Air Technology Solutions shall maintain the confidentiality of information in its possession regarding individual protected health information in accordance with applicable law, and shall not release such information, to any other person or entity, except as required by law.


8. Independent Contractor
The parties to this Agreement are independent contractors. There is no relationship of partnership, joint venture, employment, franchise or agency created hereby between the parties. Neither party will have the power to bind the other or incur obligations on the other party’s behalf without the other party’s prior written consent.


9. Assignment
This Agreement may not be assigned by ACME Corporation without the prior written consent of Air Technology Solutions but may be assigned by Air Technology Solutions (i) pursuant to a merger or change of control or (ii) to an assignee of all or substantially all of Air Technology Solutions’s assets. Any purported assignment in violation of this section shall be void.


10. Disputes
Governing Law; Arbitration: New South Wales law will govern and enforce this Agreement. Any litigation or arbitration between ACME Corporation and Air Technology Solutions will take place in any state court located within NSW. ACME Corporation and Air Technology Solutions waive any objection to personal jurisdiction or venue in any forum located in those jurisdictions. Except for a claim of payments of amounts due, no action, regardless of form, arising out of this Agreement may be brought by either party against the other more than one year after the cause of action has arisen.
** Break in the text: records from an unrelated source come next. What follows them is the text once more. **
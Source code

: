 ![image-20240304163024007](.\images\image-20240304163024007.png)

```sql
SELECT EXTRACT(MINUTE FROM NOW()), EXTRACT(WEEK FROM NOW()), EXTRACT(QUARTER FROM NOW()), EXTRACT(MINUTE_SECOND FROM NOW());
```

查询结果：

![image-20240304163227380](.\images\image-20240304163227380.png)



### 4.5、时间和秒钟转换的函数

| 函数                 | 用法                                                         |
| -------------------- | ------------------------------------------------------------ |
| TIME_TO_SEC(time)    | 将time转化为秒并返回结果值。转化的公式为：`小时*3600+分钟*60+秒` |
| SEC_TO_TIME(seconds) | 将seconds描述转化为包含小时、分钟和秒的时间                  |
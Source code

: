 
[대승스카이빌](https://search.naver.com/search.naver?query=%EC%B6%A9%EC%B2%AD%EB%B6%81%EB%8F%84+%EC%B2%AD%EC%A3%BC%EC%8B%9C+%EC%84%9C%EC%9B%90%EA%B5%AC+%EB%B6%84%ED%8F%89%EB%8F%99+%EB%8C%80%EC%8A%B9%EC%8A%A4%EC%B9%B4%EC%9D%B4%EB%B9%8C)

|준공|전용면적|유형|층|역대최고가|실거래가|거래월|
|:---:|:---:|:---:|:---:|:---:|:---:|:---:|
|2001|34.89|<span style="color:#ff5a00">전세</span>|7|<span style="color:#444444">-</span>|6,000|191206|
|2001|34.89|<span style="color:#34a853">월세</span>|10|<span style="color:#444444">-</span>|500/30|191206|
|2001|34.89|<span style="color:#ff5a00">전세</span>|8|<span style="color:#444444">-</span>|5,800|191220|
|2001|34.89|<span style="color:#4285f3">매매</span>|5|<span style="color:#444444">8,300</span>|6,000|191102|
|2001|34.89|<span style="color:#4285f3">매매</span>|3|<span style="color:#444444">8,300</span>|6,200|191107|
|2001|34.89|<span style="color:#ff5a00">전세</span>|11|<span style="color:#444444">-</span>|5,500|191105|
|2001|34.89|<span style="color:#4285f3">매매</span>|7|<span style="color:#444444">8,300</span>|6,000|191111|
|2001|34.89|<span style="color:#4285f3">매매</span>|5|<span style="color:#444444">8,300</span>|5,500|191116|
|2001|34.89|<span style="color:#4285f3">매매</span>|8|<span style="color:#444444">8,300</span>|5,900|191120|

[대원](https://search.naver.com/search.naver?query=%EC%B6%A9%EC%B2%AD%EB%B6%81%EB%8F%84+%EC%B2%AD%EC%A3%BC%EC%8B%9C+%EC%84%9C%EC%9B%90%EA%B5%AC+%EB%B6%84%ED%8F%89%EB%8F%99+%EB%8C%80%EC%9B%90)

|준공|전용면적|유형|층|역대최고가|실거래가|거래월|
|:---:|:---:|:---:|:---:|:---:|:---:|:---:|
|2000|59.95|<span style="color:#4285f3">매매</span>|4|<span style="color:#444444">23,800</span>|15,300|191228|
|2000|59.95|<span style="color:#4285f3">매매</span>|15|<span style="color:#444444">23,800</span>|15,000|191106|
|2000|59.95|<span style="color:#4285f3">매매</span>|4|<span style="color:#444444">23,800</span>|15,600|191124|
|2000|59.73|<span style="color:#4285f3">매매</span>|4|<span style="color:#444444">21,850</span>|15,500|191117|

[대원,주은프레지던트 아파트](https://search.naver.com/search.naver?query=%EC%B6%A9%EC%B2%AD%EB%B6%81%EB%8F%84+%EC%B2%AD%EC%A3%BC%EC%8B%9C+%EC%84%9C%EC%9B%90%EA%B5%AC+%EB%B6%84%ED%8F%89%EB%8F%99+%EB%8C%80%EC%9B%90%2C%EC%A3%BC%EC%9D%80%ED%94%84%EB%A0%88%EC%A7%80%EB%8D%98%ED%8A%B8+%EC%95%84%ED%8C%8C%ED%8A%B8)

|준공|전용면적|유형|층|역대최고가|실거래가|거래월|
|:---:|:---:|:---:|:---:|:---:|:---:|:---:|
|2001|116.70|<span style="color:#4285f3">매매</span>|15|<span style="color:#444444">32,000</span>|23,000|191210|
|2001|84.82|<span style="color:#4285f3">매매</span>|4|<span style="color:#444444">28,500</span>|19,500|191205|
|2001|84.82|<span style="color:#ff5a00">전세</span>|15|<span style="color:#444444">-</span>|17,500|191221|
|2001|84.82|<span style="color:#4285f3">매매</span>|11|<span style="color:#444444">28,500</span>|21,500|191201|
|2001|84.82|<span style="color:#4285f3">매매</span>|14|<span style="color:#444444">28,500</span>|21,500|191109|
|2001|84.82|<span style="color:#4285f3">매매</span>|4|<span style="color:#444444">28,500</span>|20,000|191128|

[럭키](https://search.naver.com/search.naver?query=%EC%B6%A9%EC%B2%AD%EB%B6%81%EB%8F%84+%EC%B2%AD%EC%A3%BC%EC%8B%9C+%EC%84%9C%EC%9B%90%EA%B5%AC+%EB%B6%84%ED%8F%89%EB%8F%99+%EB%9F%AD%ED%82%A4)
At the option of either ACME Corporation or Air Technology Solutions, any dispute arising from or with respect to this Agreement will be decided by arbitration by the Australian Arbitration Association in accordance with its Commercial rules. At the request of either party, proceedings may be conducted in secrecy.


11. Complete Understanding
Modification: This Agreement, including any and all Attachments and Schedules attached hereto, constitutes the full and complete understanding and agreement between ACME Corporation and Air Technology Solutions and supersedes all prior or contemporaneous negotiations, discussions or agreements, whether written or oral, between the parties regarding the subject matter contained herein. Any waiver, modification or amendment of any provision of this Agreement will be effective only if in writing and signed by both ACME Corporation and Air Technology Solutions.


12. Waiver and Severability
Waiver or failure by either party to exercise in any respect any right provided for in the Agreement will not be deemed a waiver of any further right under this Agreement. If any provision of this Agreement is found by a court of competent jurisdiction to be unenforceable for any reason, the remainder of this Agreement will continue in full force and effect.


13. Force Majeure
Neither party shall be liable to the other for any delay or failure to perform any obligation under this Agreement (except for a failure to pay fees) if the delay or failure is due to unforeseen events which are beyond the reasonable control of such party, such as strikes, blockade, war, terrorism, riots, natural disasters, and/or refusal of license by the government, insofar as such an event prevents or delays the affected party from fulfilling its obligations and such party is not able to prevent or remove the force majeure at reasonable cost.


14. Notices and Reports
Any notice or report hereunder shall be in writing to the notice address set forth below and shall be deemed given: (i) upon receipt if by personal delivery; (ii) upon receipt if sent by certified or registered mail (return receipt requested); or (iii) one day after it is sent if by next day delivery by a major commercial delivery service.